8 settembre/ Memoria di una tragedia nazionale
Si è svolto in occasione della ricorrenza dell’8 settembre un momento di commemorazione voluto dal Centro Studi Schiavi di Hitler, insieme ad Anpi e Istituto di Storia Contemporanea “P.A. Perretta”, soprattutto per ricordare le centinaia di migliaia di soldati italiani abbandonati dalla monarchia, dopo l’armistizio, in balia degli occupanti nazisti.
L’annuncio dell’armistizio firmato a Cassibile, in Sicilia, con le armate alleate, in assenza di qualsiasi direttiva e previsione strategica da parte del governo regio, si trasformò in una tragedia per la maggioranza dei soldati italiani, che non sempre riuscirono a rientrare alle loro case. Per molti, anzi, la decisione di non “servire” il fascismo repubblicano e gli occupanti nazisti ebbe come esito un lungo periodo in campi di concentramento nei territori del Reich, sfruttati come lavoratori coatti e senza nemmeno il riconoscimento del loro status di prigionieri di guerra. Questa situazione, drammatica e paradossale al tempo stesso, si è poi prolungata nell’indisponibilità da parte delle istituzioni a riconoscerne il ruolo (e quindi anche a concedere un doveroso indennizzo). Invece gli IMI (Internati militari italiani, questo il nome con cui sono ormai ricordati) furono una delle espressioni più alte della resistenza civile.

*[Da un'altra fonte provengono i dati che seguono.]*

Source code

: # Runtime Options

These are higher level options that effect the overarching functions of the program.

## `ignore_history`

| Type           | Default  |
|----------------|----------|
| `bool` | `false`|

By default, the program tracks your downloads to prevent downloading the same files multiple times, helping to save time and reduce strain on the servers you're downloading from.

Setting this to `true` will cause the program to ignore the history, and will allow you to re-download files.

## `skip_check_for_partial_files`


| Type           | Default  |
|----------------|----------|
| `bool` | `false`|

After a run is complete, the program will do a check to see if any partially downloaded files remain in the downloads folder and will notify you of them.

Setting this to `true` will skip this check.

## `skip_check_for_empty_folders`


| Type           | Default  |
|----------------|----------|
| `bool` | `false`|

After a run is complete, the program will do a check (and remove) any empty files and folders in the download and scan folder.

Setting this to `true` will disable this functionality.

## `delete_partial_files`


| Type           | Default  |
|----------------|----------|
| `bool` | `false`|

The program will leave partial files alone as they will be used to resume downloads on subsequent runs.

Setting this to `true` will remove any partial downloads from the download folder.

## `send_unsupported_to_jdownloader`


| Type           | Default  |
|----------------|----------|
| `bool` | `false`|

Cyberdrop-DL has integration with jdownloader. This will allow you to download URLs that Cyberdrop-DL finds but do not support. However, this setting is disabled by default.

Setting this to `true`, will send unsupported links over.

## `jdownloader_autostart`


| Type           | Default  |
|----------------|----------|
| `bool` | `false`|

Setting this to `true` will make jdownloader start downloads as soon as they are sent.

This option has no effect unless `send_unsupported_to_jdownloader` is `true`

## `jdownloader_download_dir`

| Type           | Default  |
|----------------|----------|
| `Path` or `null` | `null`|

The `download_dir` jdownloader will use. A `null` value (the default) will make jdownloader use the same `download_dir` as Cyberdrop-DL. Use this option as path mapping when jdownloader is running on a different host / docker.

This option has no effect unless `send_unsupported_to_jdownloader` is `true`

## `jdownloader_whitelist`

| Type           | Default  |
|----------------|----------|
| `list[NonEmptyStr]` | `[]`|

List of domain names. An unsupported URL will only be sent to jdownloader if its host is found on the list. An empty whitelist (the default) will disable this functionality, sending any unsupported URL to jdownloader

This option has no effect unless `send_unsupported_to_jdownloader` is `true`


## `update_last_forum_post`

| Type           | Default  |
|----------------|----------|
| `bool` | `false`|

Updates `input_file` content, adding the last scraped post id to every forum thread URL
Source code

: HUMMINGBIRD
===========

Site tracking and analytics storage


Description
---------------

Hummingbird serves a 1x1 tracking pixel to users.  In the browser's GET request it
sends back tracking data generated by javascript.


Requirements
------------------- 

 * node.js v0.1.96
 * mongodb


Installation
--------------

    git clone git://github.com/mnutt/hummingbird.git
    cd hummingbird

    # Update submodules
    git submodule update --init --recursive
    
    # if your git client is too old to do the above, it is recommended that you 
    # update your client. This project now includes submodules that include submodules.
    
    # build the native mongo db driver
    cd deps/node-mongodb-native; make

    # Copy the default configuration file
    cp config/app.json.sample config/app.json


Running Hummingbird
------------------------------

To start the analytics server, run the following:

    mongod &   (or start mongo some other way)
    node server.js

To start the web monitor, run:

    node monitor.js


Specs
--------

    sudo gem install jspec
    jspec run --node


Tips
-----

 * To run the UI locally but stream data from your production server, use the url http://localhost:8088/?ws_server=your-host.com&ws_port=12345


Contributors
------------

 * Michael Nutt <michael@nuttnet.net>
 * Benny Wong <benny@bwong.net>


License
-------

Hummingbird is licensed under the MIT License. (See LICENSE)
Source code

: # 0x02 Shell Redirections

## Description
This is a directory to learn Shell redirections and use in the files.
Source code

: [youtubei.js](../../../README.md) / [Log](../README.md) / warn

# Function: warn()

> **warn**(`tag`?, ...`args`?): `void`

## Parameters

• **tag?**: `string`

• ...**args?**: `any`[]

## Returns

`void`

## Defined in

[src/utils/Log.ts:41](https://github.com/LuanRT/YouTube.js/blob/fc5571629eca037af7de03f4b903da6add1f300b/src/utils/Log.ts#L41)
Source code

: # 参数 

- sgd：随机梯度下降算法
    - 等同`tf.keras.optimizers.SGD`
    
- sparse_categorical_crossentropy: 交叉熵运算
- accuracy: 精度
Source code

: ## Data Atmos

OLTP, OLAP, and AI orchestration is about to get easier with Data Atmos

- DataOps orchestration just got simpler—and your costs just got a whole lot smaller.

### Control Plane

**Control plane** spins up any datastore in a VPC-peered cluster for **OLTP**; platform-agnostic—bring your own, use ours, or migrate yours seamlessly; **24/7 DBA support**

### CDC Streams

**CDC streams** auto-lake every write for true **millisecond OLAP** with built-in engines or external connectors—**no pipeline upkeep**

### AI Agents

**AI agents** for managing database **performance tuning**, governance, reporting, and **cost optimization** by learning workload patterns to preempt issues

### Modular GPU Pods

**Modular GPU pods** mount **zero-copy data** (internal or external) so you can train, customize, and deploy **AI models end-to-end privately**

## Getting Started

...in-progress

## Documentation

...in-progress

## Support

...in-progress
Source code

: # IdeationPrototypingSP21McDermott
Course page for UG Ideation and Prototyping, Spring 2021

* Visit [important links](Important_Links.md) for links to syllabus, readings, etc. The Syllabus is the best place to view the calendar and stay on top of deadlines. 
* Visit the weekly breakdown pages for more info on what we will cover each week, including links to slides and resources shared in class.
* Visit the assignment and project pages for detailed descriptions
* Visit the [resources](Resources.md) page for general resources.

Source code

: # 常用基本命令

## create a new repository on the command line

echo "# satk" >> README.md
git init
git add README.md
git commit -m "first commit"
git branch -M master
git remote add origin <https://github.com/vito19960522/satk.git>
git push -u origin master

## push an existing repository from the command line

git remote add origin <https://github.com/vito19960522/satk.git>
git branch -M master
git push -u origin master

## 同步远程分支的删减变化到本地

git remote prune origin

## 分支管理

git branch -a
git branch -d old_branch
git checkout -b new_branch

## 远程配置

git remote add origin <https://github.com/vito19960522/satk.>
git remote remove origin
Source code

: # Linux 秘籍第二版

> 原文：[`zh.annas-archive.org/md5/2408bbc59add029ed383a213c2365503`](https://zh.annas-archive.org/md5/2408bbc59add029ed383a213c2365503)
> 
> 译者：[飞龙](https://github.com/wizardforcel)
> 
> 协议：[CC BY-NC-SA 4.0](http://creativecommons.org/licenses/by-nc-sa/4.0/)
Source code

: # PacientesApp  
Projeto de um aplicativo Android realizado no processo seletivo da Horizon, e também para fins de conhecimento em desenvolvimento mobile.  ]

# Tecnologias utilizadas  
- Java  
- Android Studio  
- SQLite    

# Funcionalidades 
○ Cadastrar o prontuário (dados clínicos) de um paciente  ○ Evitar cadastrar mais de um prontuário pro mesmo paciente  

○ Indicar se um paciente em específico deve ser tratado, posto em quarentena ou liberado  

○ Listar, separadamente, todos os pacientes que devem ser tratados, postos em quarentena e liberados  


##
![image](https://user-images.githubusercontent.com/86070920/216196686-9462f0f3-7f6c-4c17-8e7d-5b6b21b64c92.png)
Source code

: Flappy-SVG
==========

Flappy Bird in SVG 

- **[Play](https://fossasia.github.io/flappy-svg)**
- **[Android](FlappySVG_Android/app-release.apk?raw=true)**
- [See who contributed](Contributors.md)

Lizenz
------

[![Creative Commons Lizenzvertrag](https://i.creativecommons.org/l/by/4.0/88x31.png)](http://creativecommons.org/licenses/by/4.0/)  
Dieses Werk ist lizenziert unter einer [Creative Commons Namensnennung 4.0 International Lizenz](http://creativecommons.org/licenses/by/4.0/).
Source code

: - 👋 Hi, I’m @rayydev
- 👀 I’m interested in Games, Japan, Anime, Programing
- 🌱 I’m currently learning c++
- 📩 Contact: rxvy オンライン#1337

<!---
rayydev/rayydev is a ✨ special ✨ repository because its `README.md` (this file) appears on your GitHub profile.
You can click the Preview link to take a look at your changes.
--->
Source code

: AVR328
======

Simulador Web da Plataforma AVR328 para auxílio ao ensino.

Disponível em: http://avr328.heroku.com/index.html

A queste vicende si dedica ormai da più di vent’anni il Centro studi Schiavi di Hitler, nato all’interno dell’Istituto di Storia Contemporanea, e da tempo attivo con piena autonomia.
Durante la commemorazione di ieri, al Monumento alla Resistenza Europea – nel cui ambito è stata posata, negli anni scorsi, una lapide in memoria degli Schiavi di Hitler – hanno preso la parola alcuni parenti dei deportati, che hanno ricordato le vicende dei loro congiunti e anche le difficoltà nel riuscire a ricostruirle. L’incontro è anche servito a gettare le basi per il lavoro da fare in futuro, anche in previsione dell’ottantesimo anniversario dell’armistizio che cadrà il prossimo anno. [Fabio Cani, ecoinformazioni]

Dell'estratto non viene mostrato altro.